Yet, despite these awesome difficulties, no problem in Pakistan casts such a long shadow over its future as the abject failure of the government to educate more than a fraction of its own people: at the moment a mere 1.8 per cent of Pakistan’s GDP is spent on government schools. The statistics are dreadful: 15 per cent of these government schools are without a proper building; 52 per cent without a boundary wall; 40 per cent without water; 71 per cent without electricity. There is frequent absenteeism of teachers; indeed, many of these schools are empty ruins or exist only on paper.
[...]
The virtual collapse of government schooling has meant that many of the poorest people who wish to enhance their children’s hope of advancing themselves have no option but to place them in the madrasa system, where they are guaranteed an ultra-conservative and outdated but none the less free education, often subsidised by religious endowments provided by the Wahhabi Saudis.

Altogether there are now an estimated 800,000 to one million students enrolled in Pakistan’s madrasas: an entire free Islamic education system existing parallel to the increasingly moribund state sector. Though the link between the madrasas and al-Qaeda is often exaggerated - the overwhelming majority of the sophisticated international Salafi jihadis associated with Osama Bin Laden’s group are middle-class and were well educated at western-style colleges - it is true that madrasa students have been closely involved in both the rise of the Taliban and the growth of sectarian violence within Pakistan and Afghanistan; it is also true that the education provided by many madrasas is often wholly inadequate to prepare or equip children for modern life in a civil society.

There is, however, one bright glimmer of hope in this depressingly dark situation. In 1995, a group of Karachi-based Pakistani businessmen founded a new charity called The Citizens Foundation, or TCF, with the simple aim of taking Pakistan’s children off the streets and providing them with a quality, secular education at heavily subsidised prices. Since then the charity has grown at the most remarkable rate: TCF now has 311 purpose-built schools located in Pakistan’s most miserable slums and most underdeveloped rural areas, and a new one opens every single week. Each morning, around 40,000 boys and girls enter the gates of a TCF school somewhere in Pakistan.
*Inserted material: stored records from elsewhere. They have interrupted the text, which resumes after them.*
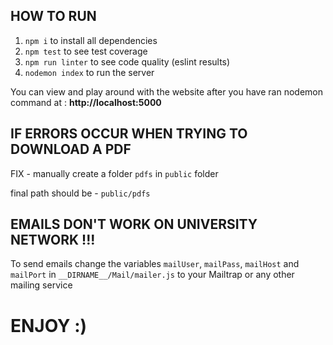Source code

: ## HOW TO RUN

1. `npm i` to install all dependencies
2. `npm test` to see test coverage
3. `npm run linter` to see code quality (eslint results)
4. `nodemon index` to run the server

You can view and play around with the website after you have ran nodemon command at : __http://localhost:5000__

## IF ERRORS OCCUR WHEN TRYING TO DOWNLOAD A PDF

FIX - manually create a folder `pdfs` in `public` folder

final path should be - `public/pdfs`

## EMAILS DON'T WORK ON UNIVERSITY NETWORK !!!

To send emails change the variables `mailUser`, `mailPass`, `mailHost` and `mailPort` in `__DIRNAME__/Mail/mailer.js` to your Mailtrap or any other mailing service

# ENJOY :)
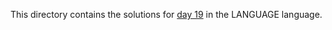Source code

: This directory contains the solutions for [day 19](http://adventofcode.com/2016/day/19) in the LANGUAGE language.

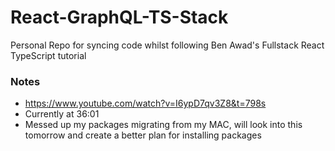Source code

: # React-GraphQL-TS-Stack
Personal Repo for syncing code whilst following Ben Awad's Fullstack React TypeScript tutorial



### Notes
 - https://www.youtube.com/watch?v=I6ypD7qv3Z8&t=798s
 - Currently at 36:01
 - Messed up my packages migrating from my MAC, will look into this tomorrow and create a better plan for installing packages

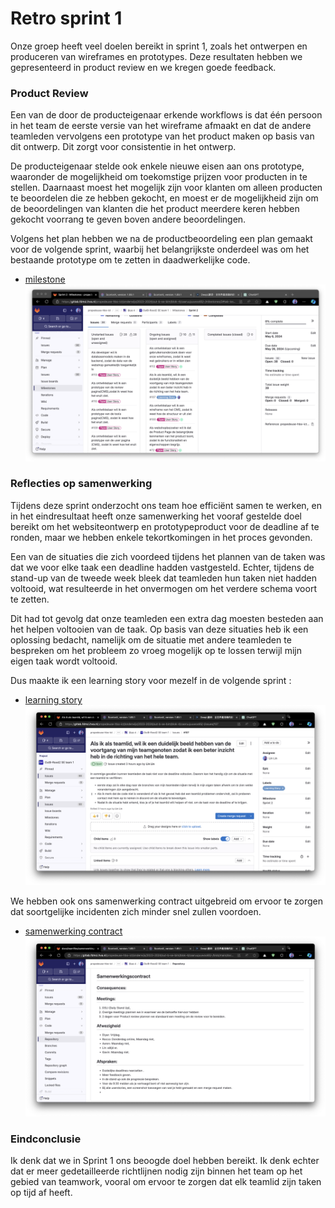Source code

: # Retro sprint 1

Onze groep heeft veel doelen bereikt in sprint 1, zoals het ontwerpen en produceren van wireframes en prototypes. Deze resultaten hebben we gepresenteerd in product review en we kregen goede feedback.

### Product Review

Een van de door de producteigenaar erkende workflows is dat één persoon in het team de eerste versie van het wireframe afmaakt en dat de andere teamleden vervolgens een prototype van het product maken op basis van dit ontwerp. Dit zorgt voor consistentie in het ontwerp.

De producteigenaar stelde ook enkele nieuwe eisen aan ons prototype, waaronder de mogelijkheid om toekomstige prijzen voor producten in te stellen. Daarnaast moest het mogelijk zijn voor klanten om alleen producten te beoordelen die ze hebben gekocht, en moest er de mogelijkheid zijn om de beoordelingen van klanten die het product meerdere keren hebben gekocht voorrang te geven boven andere beoordelingen.

Volgens het plan hebben we na de productbeoordeling een plan gemaakt voor de volgende sprint, waarbij het belangrijkste onderdeel was om het bestaande prototype om te zetten in daadwerkelijke code.

- [milestone](https://gitlab.fdmci.hva.nl/propedeuse-hbo-ict/onderwijs/2023-2024/out-b-se-bim/blok-4/caaruujuuwoo65/-/milestones/2#tab-issues)
![milestone](image/milestone.png)

### Reflecties op samenwerking

Tijdens deze sprint onderzocht ons team hoe efficiënt samen te werken, en in het eindresultaat heeft onze samenwerking het vooraf gestelde doel bereikt om het websiteontwerp en prototypeproduct voor de deadline af te ronden, maar we hebben enkele tekortkomingen in het proces gevonden.

Een van de situaties die zich voordeed tijdens het plannen van de taken was dat we voor elke taak een deadline hadden vastgesteld. Echter, tijdens de stand-up van de tweede week bleek dat teamleden hun taken niet hadden voltooid, wat resulteerde in het onvermogen om het verdere schema voort te zetten.

Dit had tot gevolg dat onze teamleden een extra dag moesten besteden aan het helpen voltooien van de taak. Op basis van deze situaties heb ik een oplossing bedacht, namelijk om de situatie met andere teamleden te bespreken om het probleem zo vroeg mogelijk op te lossen terwijl mijn eigen taak wordt voltooid.

Dus maakte ik een learning story voor mezelf in de volgende sprint :

- [learning story](https://gitlab.fdmci.hva.nl/propedeuse-hbo-ict/onderwijs/2023-2024/out-b-se-bim/blok-4/caaruujuuwoo65/-/issues/107)
  ![learning story](image/learning_story.png)

We hebben ook ons samenwerking contract uitgebreid om ervoor te zorgen dat soortgelijke incidenten zich minder snel zullen voordoen.

- [samenwerking contract](https://gitlab.fdmci.hva.nl/propedeuse-hbo-ict/onderwijs/2023-2024/out-b-se-bim/blok-4/caaruujuuwoo65/-/blob/main/docs/teamfiles/samenwerkingscontract.md?ref_type=heads)
![samenwerking_contract](image/teamwork_contract.png)
### Eindconclusie

Ik denk dat we in Sprint 1 ons beoogde doel hebben bereikt. Ik denk echter dat er meer gedetailleerde richtlijnen nodig zijn binnen het team op het gebied van teamwork, vooral om ervoor te zorgen dat elk teamlid zijn taken op tijd af heeft.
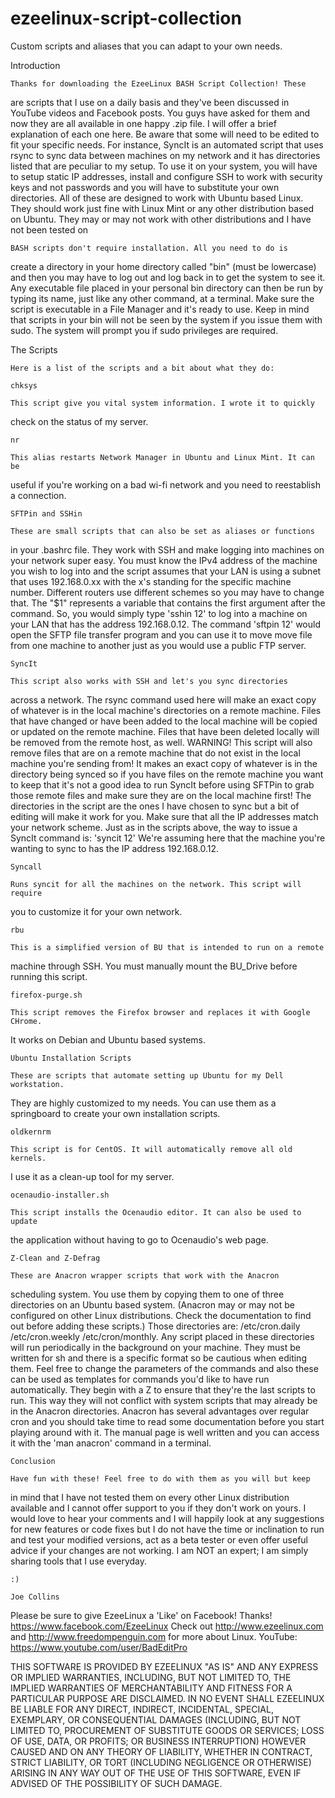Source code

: # ezeelinux-script-collection
Custom scripts and aliases that you can adapt to your own needs.

Introduction

    Thanks for downloading the EzeeLinux BASH Script Collection! These 
are scripts that I use on a daily basis and they've been discussed in 
YouTube videos and Facebook posts. You guys have asked for them and now 
they are all available in one happy .zip file. I will offer a brief 
explanation of each one here. Be aware that some will need to be edited 
to fit your specific needs. For instance, SyncIt is an automated script
that uses rsync to sync data between machines on my network and it has 
directories listed that are peculiar to my setup. To use it on your 
system, you will have to setup static IP addresses, install and 
configure SSH to work with security keys and not passwords and you will 
have to substitute your own directories. All of these are designed to 
work with Ubuntu based Linux. They should work just fine with Linux Mint 
or any other distribution based on Ubuntu. They may or may not work with 
other distributions and I have not been tested on

    BASH scripts don't require installation. All you need to do is 
create a directory in your home directory called "bin" (must be 
lowercase) and then you may have to log out and log back in to get the 
system to see it. Any executable file placed in your personal bin 
directory can then be run by typing its name, just like any other 
command, at a terminal. Make sure the script is executable in a File 
Manager and it's ready to use. Keep in mind that scripts in your bin 
will not be seen by the system if you issue them with sudo. The system 
will prompt you if sudo privileges are required.

The Scripts

    Here is a list of the scripts and a bit about what they do:

	chksys

	This script give you vital system information. I wrote it to quickly
check on the status of my server.

	nr 

	This alias restarts Network Manager in Ubuntu and Linux Mint. It can be
useful if you're working on a bad wi-fi network and you need to reestablish
a connection. 


    SFTPin and SSHin

    These are small scripts that can also be set as aliases or functions 
in your .bashrc file. They work with SSH and make logging into machines 
on your network super easy. You must know the IPv4 address of the 
machine you wish to log into and the script assumes that your LAN is 
using a subnet that uses 192.168.0.xx with the x's standing for the 
specific machine number. Different routers use different schemes so you 
may have to change that. The "$1" represents a variable that contains 
the first argument after the command. So, you would simply type 'sshin 
12' to log into a machine on your LAN that has the address 192.168.0.12. 
The command 'sftpin 12' would open the SFTP file transfer program and 
you can use it to move move file from one machine to another just as you 
would use a public FTP server.

    SyncIt

    This script also works with SSH and let's you sync directories 
across a network. The rsync command used here will make an exact copy of 
whatever is in the local machine's directories on a remote machine. 
Files that have changed or have been added to the local machine will be 
copied or updated on the remote machine. Files that have been deleted 
locally will be removed from the remote host, as well. WARNING! This 
script will also remove files that are on a remote machine that do not 
exist in the local machine you're sending from! It makes an exact copy 
of whatever is in the directory being synced so if you have files on the 
remote machine you want to keep that it's not a good idea to run SyncIt 
before using SFTPin to grab those remote files and make sure they are on 
the local machine first! The directories in the script are the ones I 
have chosen to sync but a bit of editing will make it work for you. Make 
sure that all the IP addresses match your network scheme. Just as in the 
scripts above, the way to issue a SyncIt command is: 'syncit 12' We're 
assuming here that the machine you're wanting to sync to has the IP 
address 192.168.0.12.

	Syncall

	Runs syncit for all the machines on the network. This script will require
you to customize it for your own network.

	rbu

	This is a simplified version of BU that is intended to run on a remote
machine through SSH. You must manually mount the BU_Drive before running this
script.

	firefox-purge.sh

	This script removes the Firefox browser and replaces it with Google CHrome. 
It works on Debian and Ubuntu based systems. 

	Ubuntu Installation Scripts

	These are scripts that automate setting up Ubuntu for my Dell workstation.
They are highly customized to my needs. You can use them as a springboard to
create your own installation scripts. 

	oldkernrm

	This script is for CentOS. It will automatically remove all old kernels.
I use it as a clean-up tool for my server. 

	ocenaudio-installer.sh

	This script installs the Ocenaudio editor. It can also be used to update 
the application without having to go to Ocenaudio's web page.	
	
    Z-Clean and Z-Defrag

    These are Anacron wrapper scripts that work with the Anacron 
scheduling system. You use them by copying them to one of three 
directories on an Ubuntu based system. (Anacron may or may not be 
configured on other Linux distributions. Check the documentation to find 
out before adding these scripts.)  Those directories are: 
/etc/cron.daily /etc/cron.weekly /etc/cron/monthly. Any script placed in 
these directories will run periodically in the background on your 
machine. They must be written for sh and there is a specific format so 
be cautious when editing them. Feel free to change the parameters of the 
commands and also these can be used as templates for commands you'd like 
to have run automatically. They begin with a Z to ensure that they're 
the last scripts to run. This way they will not conflict with system 
scripts that may already be in the Anacron directories. Anacron has 
several advantages over regular cron and you should take time to read 
some documentation before you start playing around with it. The manual 
page is well written and you can access it with the 'man anacron' 
command in a terminal.

    Conclusion

    Have fun with these! Feel free to do with them as you will but keep 
in mind that I have not tested them on every other Linux distribution 
available and I cannot offer support to you if they don't work on yours. 
I would love to hear your comments and I will happily look at any 
suggestions for new features or code fixes but I do not have the time or 
inclination to run and test your modified versions, act as a beta tester 
or even offer useful advice if your changes are not working. I am NOT an 
expert; I am simply sharing tools that I use everyday.

    :)

    Joe Collins


Please be sure to give EzeeLinux a 'Like' on Facebook! Thanks! 
https://www.facebook.com/EzeeLinux Check out http://www.ezeelinux.com 
and http://www.freedompenguin.com for more about Linux. YouTube: 
https://www.youtube.com/user/BadEditPro


THIS SOFTWARE IS PROVIDED BY EZEELINUX "AS IS" AND ANY EXPRESS OR 
IMPLIED WARRANTIES, INCLUDING, BUT NOT LIMITED TO, THE IMPLIED 
WARRANTIES OF MERCHANTABILITY AND FITNESS FOR A PARTICULAR PURPOSE ARE 
DISCLAIMED. IN NO EVENT SHALL EZEELINUX BE LIABLE FOR ANY DIRECT, 
INDIRECT, INCIDENTAL, SPECIAL, EXEMPLARY, OR CONSEQUENTIAL DAMAGES 
(INCLUDING, BUT NOT LIMITED TO, PROCUREMENT OF SUBSTITUTE GOODS OR 
SERVICES; LOSS OF USE, DATA, OR PROFITS; OR BUSINESS INTERRUPTION) 
HOWEVER CAUSED AND ON ANY THEORY OF LIABILITY, WHETHER IN CONTRACT, 
STRICT LIABILITY, OR TORT (INCLUDING NEGLIGENCE OR OTHERWISE) ARISING IN 
ANY WAY OUT OF THE USE OF THIS SOFTWARE, EVEN IF ADVISED OF THE 
POSSIBILITY OF SUCH DAMAGE.


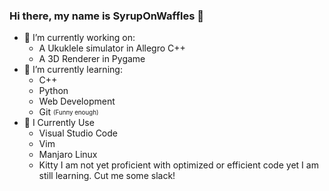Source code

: ### Hi there, my name is SyrupOnWaffles  👋

- 🔭 I’m currently working on:
    - A Ukuklele simulator in Allegro C++ 
    - A 3D Renderer in Pygame 
- 🌱 I’m currently learning:
    - C++ 
    - Python 
    - Web Development 
    - Git <sub><sup>(Funny enough)<sub><sup>
- 🧰 I Currently Use 
    - Visual Studio Code
    - Vim
    - Manjaro Linux 
    - Kitty 
I am not yet proficient with optimized or efficient code yet I am still learning. Cut me some slack!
The TCF schools I have visited are remarkable: in contrast to the government-run primaries, which usually resemble little more than cattle pens, TCF schools are beautifully planned two-storey structures built in brick, with attractive courtyards and verandas. Each has six classrooms, a library, an art room and washrooms with running water; the secondary schools have, in addition, science and computer rooms. The quality of teaching is surprisingly high, and TCF has its own purpose-built teacher-training institute where the staff - entirely made up of women, in order to encourage parents to enrol their girls - receive a thorough grounding in education. Since it was opened in 1997, more than 2,400 trained teachers have emerged from the institute and taken up positions in TCF schools.

The quality of teaching provided to the children in many cases equals that of Pakistan’s smartest private schools; yet the kids who enrol are from the very poorest and most deprived families. Although all children have to pay fees of a minimum of ten Pakistani rupees a month, TCF’s adjustable fee structure gives the poorest children access to an education, uniforms and school books at heavily subsidised rates - up to 95 per cent of fees - putting a top-quality edu cation within the reach of the poor for the first time. Already the first batch of graduates from the TCF system has been winning scholarships to Pakistan’s leading colleges.

It costs just £10 a month to educate a child at a TCF school; £6,000 will keep an entire school running for a year. TCF is probably the most dynamic, impressive and well-run south Asian charity I have come across in 20 years of writing about the subcontinent. Yet, given Pakistan’s now central geopolitical role, and the huge stake that the west has in seeing Pakistan surviving as a moderate and potentially democratic country, it is an NGO that we need to support almost as much out of self-interest as charity.